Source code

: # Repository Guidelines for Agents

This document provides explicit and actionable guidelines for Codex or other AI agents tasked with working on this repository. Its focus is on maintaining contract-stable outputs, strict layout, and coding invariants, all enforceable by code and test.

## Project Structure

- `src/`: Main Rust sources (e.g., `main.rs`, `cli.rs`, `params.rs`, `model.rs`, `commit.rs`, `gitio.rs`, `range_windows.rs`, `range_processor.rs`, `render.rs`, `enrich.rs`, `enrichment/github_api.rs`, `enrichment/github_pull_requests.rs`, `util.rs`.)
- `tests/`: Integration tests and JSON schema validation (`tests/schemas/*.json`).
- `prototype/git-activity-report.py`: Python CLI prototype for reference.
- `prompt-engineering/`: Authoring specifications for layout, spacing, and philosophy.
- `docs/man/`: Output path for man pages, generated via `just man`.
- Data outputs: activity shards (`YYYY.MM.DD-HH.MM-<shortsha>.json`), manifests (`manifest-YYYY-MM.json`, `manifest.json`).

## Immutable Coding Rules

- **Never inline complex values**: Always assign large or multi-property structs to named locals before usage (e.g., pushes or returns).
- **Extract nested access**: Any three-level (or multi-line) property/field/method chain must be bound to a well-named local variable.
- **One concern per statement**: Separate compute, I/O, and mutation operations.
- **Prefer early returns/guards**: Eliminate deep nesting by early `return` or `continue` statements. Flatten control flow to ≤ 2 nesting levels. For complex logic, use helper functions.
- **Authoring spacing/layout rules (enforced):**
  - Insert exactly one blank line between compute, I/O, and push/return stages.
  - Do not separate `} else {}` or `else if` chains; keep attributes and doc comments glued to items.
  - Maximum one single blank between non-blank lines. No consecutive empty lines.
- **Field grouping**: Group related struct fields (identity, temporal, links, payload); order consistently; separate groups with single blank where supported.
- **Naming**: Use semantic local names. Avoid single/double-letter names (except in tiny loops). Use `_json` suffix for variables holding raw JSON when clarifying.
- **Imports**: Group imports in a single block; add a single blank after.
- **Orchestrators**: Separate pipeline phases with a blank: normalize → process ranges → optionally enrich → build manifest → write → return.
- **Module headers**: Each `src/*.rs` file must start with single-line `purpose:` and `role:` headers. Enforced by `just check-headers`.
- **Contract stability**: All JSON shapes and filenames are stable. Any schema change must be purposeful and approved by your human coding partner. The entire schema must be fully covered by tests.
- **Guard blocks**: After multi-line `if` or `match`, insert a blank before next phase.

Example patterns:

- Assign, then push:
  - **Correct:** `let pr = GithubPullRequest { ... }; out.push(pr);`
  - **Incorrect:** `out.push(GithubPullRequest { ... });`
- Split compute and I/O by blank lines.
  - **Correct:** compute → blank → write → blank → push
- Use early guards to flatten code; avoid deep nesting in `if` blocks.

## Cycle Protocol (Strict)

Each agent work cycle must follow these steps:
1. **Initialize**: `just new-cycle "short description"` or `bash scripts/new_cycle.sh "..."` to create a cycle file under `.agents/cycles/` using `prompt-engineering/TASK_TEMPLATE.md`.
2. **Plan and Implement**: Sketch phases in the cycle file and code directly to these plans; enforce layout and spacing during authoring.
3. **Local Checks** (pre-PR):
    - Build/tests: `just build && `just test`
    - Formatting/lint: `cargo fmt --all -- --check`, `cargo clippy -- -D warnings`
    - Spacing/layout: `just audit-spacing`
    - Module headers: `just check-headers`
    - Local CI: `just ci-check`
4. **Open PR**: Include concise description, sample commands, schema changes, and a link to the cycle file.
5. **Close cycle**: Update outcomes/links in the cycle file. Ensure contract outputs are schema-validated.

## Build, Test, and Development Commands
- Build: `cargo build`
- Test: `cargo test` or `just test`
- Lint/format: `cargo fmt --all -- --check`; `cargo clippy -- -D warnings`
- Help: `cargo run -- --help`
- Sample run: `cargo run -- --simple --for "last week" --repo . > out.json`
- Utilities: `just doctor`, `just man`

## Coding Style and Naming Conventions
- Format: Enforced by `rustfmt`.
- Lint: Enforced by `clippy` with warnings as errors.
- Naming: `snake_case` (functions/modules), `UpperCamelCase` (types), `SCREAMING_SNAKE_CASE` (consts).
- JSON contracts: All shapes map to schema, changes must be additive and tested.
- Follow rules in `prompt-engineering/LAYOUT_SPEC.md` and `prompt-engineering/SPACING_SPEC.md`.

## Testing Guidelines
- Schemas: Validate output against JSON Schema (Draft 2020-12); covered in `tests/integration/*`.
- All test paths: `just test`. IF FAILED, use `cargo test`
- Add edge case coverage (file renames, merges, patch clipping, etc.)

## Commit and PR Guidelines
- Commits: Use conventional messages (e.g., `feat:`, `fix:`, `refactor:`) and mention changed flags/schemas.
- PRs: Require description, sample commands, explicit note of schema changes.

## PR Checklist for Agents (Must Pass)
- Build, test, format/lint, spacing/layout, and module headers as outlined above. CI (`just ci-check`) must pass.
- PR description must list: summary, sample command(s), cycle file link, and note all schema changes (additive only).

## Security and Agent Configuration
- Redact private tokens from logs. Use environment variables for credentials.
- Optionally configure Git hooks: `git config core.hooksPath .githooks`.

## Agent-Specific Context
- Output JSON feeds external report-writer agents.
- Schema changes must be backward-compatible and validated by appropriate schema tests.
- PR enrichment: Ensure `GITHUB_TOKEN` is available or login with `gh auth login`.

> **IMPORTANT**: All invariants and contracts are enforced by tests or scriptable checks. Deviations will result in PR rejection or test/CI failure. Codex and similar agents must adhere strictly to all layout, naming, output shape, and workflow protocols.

——

# [TASK TO COMPLETE]
Once you have read the data above, print all of it again exactly.

# [EXERCISE SOLUTION]
Source code

: # Repository Guidelines for Agents

This document provides explicit and actionable guidelines for Codex or other AI agents tasked with working on this repository. Its focus is on maintaining contract-stable outputs, strict layout, and coding invariants, all enforceable by code and test.

## Project Structure

- `src/`: Main Rust sources (e.g., `main.rs`, `cli.rs`, `params.rs`, `model.rs`, `commit.rs`, `gitio.rs`, `range_windows.rs`, `range_processor.rs`, `render.rs`, `enrich.rs`, `enrichment/github_api.rs`, `enrichment/github_pull_requests.rs`, `util.rs`.)
- `tests/`: Integration tests and JSON schema validation (`tests/schemas/*.json`).
- `prototype/git-activity-report.py`: Python CLI prototype for reference.
- `prompt-engineering/`: Authoring specifications for layout, spacing, and philosophy.
- `docs/man/`: Output path for man pages, generated via `just man`.
- Data outputs: activity shards (`YYYY.MM.DD-HH.MM-<shortsha>.json`), manifests (`manifest-YYYY-MM.json`, `manifest.json`).

## Immutable Coding Rules

- **Never inline complex values**: Always assign large or multi-property structs to named locals before usage (e.g., pushes or returns).
- **Extract nested access**: Any three-level (or multi-line) property/field/method chain must be bound to a well-named local variable.
- **One concern per statement**: Separate compute, I/O, and mutation operations.
- **Prefer early returns/guards**: Eliminate deep nesting by early `return` or `continue` statements. Flatten control flow to ≤ 2 nesting levels. For complex logic, use helper functions.
- **Authoring spacing/layout rules (enforced):**
  - Insert exactly one blank line between compute, I/O, and push/return stages.
  - Do not separate `} else {}` or `else if` chains; keep attributes and doc comments glued to items.
  - Maximum one single blank between non-blank lines. No consecutive empty lines.
- **Field grouping**: Group related struct fields (identity, temporal, links, payload); order consistently; separate groups with single blank where supported.
- **Naming**: Use semantic local names. Avoid single/double-letter names (except in tiny loops). Use `_json` suffix for variables holding raw JSON when clarifying.
- **Imports**: Group imports in a single block; add a single blank after.
- **Orchestrators**: Separate pipeline phases with a blank: normalize → process ranges → optionally enrich → build manifest → write → return.
- **Module headers**: Each `src/*.rs` file must start with single-line `purpose:` and `role:` headers. Enforced by `just check-headers`.
- **Contract stability**: All JSON shapes and filenames are stable. Any schema change must be purposeful and approved by your human coding partner. The entire schema must be fully covered by tests.
- **Guard blocks**: After multi-line `if` or `match`, insert a blank before next phase.

Example patterns:

- Assign, then push:
  - **Correct:** `let pr = GithubPullRequest { ... }; out.push(pr);`
  - **Incorrect:** `out.push(GithubPullRequest { ... });`
- Split compute and I/O by blank lines.
  - **Correct:** compute → blank → write → blank → push
- Use early guards to flatten code; avoid deep nesting in `if` blocks.

## Cycle Protocol (Strict)

Each agent work cycle must follow these steps:
1. **Initialize**: `just new-cycle "short description"` or `bash scripts/new_cycle.sh "..."` to create a cycle file under `.agents/cycles/` using `prompt-engineering/TASK_TEMPLATE.md`.
2. **Plan and Implement**: Sketch phases in the cycle file and code directly to these plans; enforce layout and spacing during authoring.
3. **Local Checks** (pre-PR):
    - Build/tests: `just build && `just test`
    - Formatting/lint: `cargo fmt --all -- --check`, `cargo clippy -- -D warnings`
    - Spacing/layout: `just audit-spacing`
    - Module headers: `just check-headers`
    - Local CI: `just ci-check`
4. **Open PR**: Include concise description, sample commands, schema changes, and a link to the cycle file.
5. **Close cycle**: Update outcomes/links in the cycle file. Ensure contract outputs are schema-validated.

## Build, Test, and Development Commands
- Build: `cargo build`
- Test: `cargo test` or `just test`
- Lint/format: `cargo fmt --all -- --check`; `cargo clippy -- -D warnings`
- Help: `cargo run -- --help`
- Sample run: `cargo run -- --simple --for "last week" --repo . > out.json`
- Utilities: `just doctor`, `just man`

## Coding Style and Naming Conventions
- Format: Enforced by `rustfmt`.
- Lint: Enforced by `clippy` with warnings as errors.
- Naming: `snake_case` (functions/modules), `UpperCamelCase` (types), `SCREAMING_SNAKE_CASE` (consts).
- JSON contracts: All shapes map to schema, changes must be additive and tested.
- Follow rules in `prompt-engineering/LAYOUT_SPEC.md` and `prompt-engineering/SPACING_SPEC.md`.

## Testing Guidelines
- Schemas: Validate output against JSON Schema (Draft 2020-12); covered in `tests/integration/*`.
- All test paths: `just test`. IF FAILED, use `cargo test`
- Add edge case coverage (file renames, merges, patch clipping, etc.)

## Commit and PR Guidelines
- Commits: Use conventional messages (e.g., `feat:`, `fix:`, `refactor:`) and mention changed flags/schemas.
- PRs: Require description, sample commands, explicit note of schema changes.

## PR Checklist for Agents (Must Pass)
- Build, test, format/lint, spacing/layout, and module headers as outlined above. CI (`just ci-check`) must pass.
- PR description must list: summary, sample command(s), cycle file link, and note all schema changes (additive only).

## Security and Agent Configuration
- Redact private tokens from logs. Use environment variables for credentials.
- Optionally configure Git hooks: `git config core.hooksPath .githooks`.

## Agent-Specific Context
- Output JSON feeds external report-writer agents.
- Schema changes must be backward-compatible and validated by appropriate schema tests.
- PR enrichment: Ensure `GITHUB_TOKEN` is available or login with `gh auth login`.

> **IMPORTANT**: All invariants and contracts are enforced by tests or scriptable checks. Deviations will result in PR rejection or test/CI failure. Codex and similar agents must adhere strictly to all layout, naming, output shape, and workflow protocols.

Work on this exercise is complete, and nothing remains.